__Task instructions__
The answer should consist of each line from the data below that includes "blockquote".

__Task input__

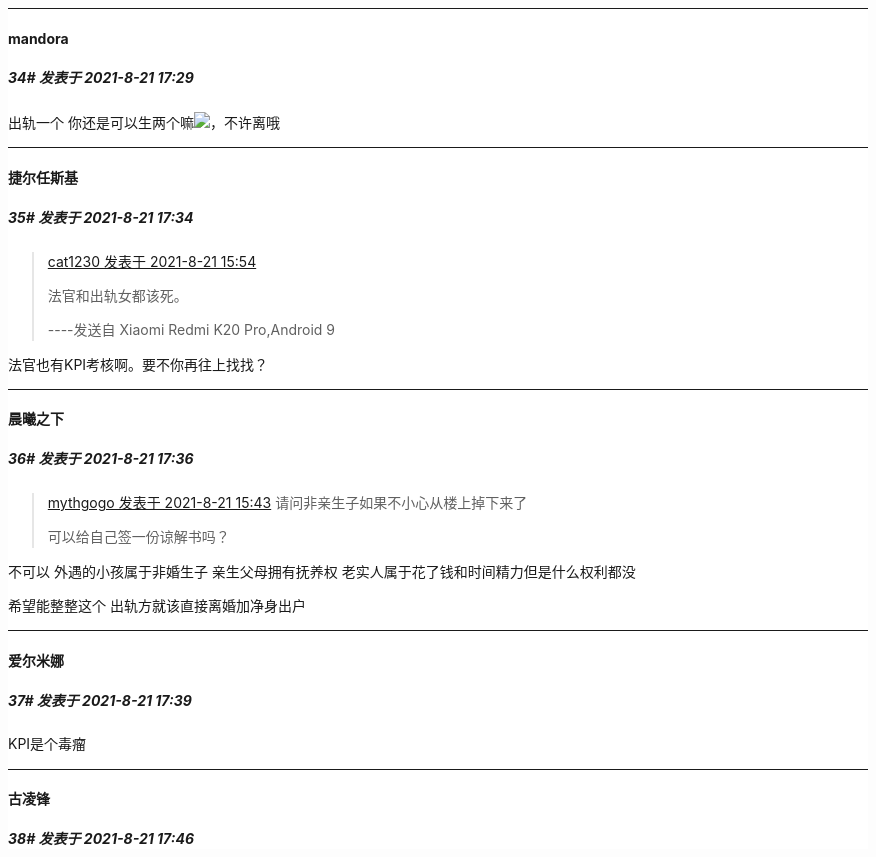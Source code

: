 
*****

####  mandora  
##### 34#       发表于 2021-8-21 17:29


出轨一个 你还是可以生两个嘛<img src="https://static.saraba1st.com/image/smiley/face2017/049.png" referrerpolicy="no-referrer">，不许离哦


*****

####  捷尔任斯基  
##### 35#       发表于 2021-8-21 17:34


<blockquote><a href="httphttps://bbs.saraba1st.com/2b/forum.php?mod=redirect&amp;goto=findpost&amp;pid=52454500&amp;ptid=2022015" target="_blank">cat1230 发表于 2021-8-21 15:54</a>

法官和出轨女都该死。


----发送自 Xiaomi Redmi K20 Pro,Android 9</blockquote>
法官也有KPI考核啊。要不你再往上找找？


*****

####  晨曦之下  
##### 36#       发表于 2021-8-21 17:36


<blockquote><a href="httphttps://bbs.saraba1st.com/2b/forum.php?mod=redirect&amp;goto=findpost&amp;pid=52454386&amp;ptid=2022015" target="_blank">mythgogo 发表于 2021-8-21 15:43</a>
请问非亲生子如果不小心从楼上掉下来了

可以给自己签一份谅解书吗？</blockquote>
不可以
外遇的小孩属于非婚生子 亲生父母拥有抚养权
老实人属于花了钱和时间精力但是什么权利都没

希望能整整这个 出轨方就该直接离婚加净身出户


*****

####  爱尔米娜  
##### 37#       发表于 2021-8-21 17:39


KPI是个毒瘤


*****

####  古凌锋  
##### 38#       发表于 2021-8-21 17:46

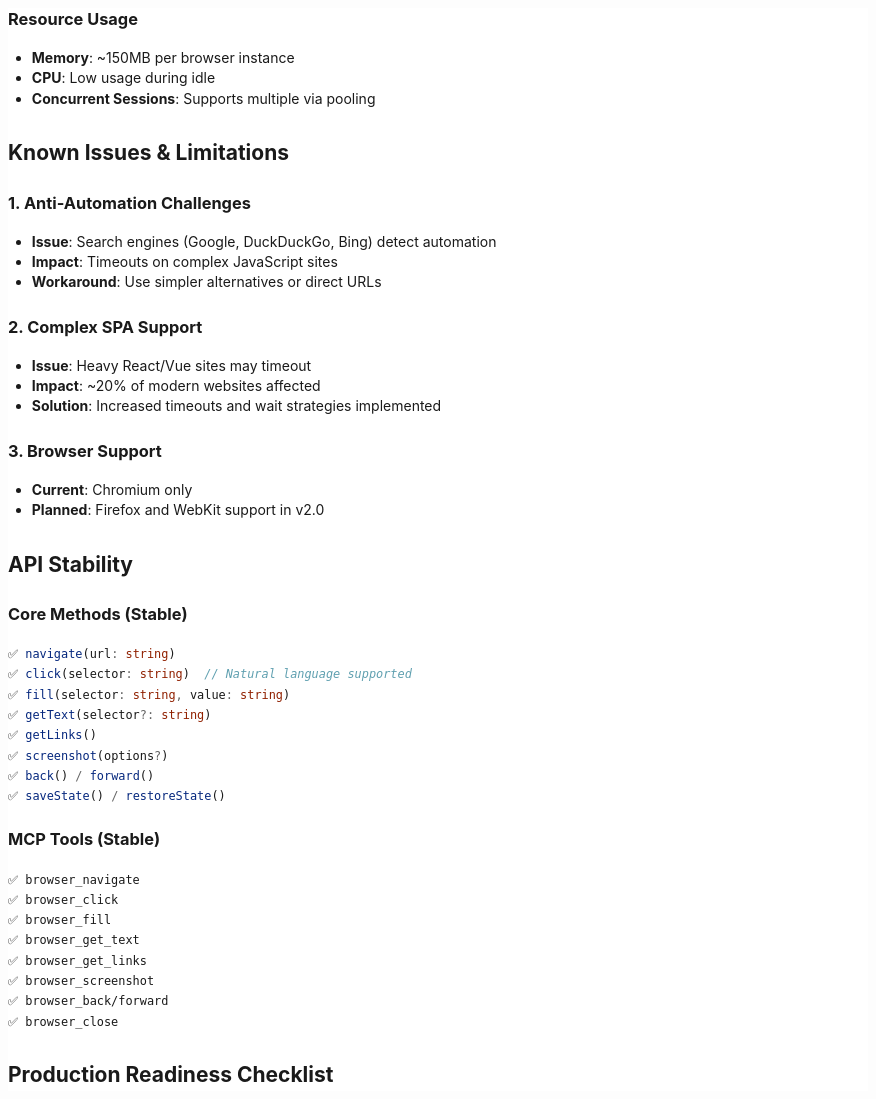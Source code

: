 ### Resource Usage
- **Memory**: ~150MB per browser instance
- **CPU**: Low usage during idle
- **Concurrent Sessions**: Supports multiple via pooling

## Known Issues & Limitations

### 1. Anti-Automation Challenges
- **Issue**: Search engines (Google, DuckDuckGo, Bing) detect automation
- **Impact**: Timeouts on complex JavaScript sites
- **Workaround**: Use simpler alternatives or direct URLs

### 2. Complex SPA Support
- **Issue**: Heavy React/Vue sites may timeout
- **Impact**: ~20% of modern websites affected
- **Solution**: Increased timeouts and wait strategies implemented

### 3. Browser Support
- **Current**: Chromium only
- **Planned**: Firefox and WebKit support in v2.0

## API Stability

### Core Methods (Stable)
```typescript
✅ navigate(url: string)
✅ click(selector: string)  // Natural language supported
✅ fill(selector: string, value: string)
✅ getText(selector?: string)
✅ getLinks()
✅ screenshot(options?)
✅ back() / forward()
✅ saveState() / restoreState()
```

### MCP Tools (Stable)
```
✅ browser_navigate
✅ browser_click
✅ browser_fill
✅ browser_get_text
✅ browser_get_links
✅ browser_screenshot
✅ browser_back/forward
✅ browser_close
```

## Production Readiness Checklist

__Result below__
<blockquote><a href="httphttps://bbs.saraba1st.com/2b/forum.php?mod=redirect&amp;goto=findpost&amp;pid=52454500&amp;ptid=2022015" target="_blank">cat1230 发表于 2021-8-21 15:54</a>
----发送自 Xiaomi Redmi K20 Pro,Android 9</blockquote>
<blockquote><a href="httphttps://bbs.saraba1st.com/2b/forum.php?mod=redirect&amp;goto=findpost&amp;pid=52454386&amp;ptid=2022015" target="_blank">mythgogo 发表于 2021-8-21 15:43</a>
可以给自己签一份谅解书吗？</blockquote>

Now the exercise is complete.